Limitations of this study include the difficulty in recruiting an adequate number of participants who met the criteria for upper limb function, leading to a small sample size. The study was conducted with hospitalized patients from a single region, making generalization challenging. Additionally, the variety of positions in closed chain upper limb exercises was limited, and there was no follow-up assessment after the study to determine the sustainability of the effects. Future research should aim to recruit a larger number of participants who meet specific criteria for upper limb function and include a variety of closed chain exercise positions. This would allow for a more accurate assessment of the effects of biofeedback-assisted closed chain upper limb exercises on improving proprioception, muscle strength, stability, and function in stroke rehabilitation.
Conclusion
This study was conducted to investigate the effects of closed-chain upper limb exercises with biofeedback on proprioceptive sensory perception, muscle strength, and upper limb function in stroke patients. The results of the study demonstrated that closed-chain upper limb exercises with biofeedback showed significant improvements in proprioceptive sensory perception, muscle strength, and function of the upper limb compared to conventional physical therapy.
It was confirmed that closed-chain upper limb exercises with biofeedback are effective in enhancing proprioceptive sensory perception, muscle strength, and function of the upper limb. Therefore, incorporating closed-chain upper limb exercises with biofeedback into rehabilitation therapy for stroke patients, who often face challenges in upper limb function recovery, could be considered as a therapeutic approach to increase proprioceptive sensory perception, muscle strength, and function of the upper limb.
Footnotes
Acknowledgments
This research received no specific grant from any funding agency in the public, commercial, or not-for-profit sectors.

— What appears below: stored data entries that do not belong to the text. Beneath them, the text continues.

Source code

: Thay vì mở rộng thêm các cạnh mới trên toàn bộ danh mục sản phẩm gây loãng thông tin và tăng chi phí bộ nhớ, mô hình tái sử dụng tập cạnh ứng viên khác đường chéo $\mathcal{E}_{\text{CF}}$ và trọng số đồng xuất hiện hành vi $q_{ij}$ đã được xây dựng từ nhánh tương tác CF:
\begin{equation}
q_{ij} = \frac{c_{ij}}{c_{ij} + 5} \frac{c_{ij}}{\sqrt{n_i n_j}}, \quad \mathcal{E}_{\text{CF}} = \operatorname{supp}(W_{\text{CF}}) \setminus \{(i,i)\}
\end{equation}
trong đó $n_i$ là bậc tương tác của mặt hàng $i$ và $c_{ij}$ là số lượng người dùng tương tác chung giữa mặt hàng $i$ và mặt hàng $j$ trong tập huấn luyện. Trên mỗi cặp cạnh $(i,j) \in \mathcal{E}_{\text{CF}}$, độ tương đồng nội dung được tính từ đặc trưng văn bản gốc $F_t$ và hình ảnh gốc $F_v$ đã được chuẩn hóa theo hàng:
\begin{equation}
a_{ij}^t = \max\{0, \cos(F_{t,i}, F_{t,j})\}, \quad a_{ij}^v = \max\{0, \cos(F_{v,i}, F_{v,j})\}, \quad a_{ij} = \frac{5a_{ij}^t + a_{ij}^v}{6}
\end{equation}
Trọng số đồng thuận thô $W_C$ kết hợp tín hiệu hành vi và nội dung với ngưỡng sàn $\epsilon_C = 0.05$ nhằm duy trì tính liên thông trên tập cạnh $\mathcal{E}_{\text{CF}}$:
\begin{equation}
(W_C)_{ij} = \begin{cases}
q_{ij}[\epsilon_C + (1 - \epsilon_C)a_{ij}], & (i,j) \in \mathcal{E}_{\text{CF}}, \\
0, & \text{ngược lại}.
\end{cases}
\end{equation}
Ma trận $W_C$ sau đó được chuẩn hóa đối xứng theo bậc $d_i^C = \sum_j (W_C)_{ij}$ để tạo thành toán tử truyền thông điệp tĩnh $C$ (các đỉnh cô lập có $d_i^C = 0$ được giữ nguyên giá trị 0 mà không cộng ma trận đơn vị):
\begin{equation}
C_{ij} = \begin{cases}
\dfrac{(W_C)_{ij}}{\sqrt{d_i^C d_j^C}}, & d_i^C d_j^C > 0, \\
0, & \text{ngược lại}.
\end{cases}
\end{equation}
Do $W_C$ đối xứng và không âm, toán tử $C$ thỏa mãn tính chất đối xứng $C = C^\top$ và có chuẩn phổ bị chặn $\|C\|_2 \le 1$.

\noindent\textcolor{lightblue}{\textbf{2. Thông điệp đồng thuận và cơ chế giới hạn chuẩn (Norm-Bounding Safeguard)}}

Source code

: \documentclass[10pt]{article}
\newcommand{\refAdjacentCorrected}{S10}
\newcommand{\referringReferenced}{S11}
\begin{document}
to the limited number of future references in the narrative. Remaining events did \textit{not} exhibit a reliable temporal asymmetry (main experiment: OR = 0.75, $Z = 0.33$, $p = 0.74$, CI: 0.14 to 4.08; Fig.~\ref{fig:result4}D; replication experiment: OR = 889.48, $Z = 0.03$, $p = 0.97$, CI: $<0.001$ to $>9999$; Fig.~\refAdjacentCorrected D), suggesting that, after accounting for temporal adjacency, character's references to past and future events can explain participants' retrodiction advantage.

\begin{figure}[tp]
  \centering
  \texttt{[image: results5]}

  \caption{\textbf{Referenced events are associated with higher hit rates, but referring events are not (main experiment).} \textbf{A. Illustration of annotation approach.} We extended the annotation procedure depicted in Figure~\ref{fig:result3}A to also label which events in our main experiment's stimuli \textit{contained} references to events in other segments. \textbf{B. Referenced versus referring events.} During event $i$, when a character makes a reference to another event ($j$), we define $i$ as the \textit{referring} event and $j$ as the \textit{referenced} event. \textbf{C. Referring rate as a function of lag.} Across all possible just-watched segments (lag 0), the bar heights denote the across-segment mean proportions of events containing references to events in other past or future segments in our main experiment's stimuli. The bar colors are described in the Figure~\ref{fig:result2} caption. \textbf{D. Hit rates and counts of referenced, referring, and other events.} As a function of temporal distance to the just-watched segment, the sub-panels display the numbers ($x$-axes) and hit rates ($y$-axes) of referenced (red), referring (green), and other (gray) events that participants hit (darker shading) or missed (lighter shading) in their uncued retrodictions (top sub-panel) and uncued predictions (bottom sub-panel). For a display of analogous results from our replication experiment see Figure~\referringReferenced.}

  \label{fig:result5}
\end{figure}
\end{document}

Declaration of Conflicting Interests
The authors declared no potential conflicts of interest with respect to the research, authorship, and/or publication of this article.
Ethics Statement
This study complies with the Declaration of Helsinki and was performed according to the Bioethics Committee of Sahmyook University (Approval Number: 2023-06-018-006). Registered with the Clinical Research Information Service, this study adheres to the World Health Organization International Clinical Trials Registry Platform (WHO-ICTRP) guidelines (registration number: KCT0009737).
Funding
The authors received no financial support for the research, authorship, and/or publication of this article.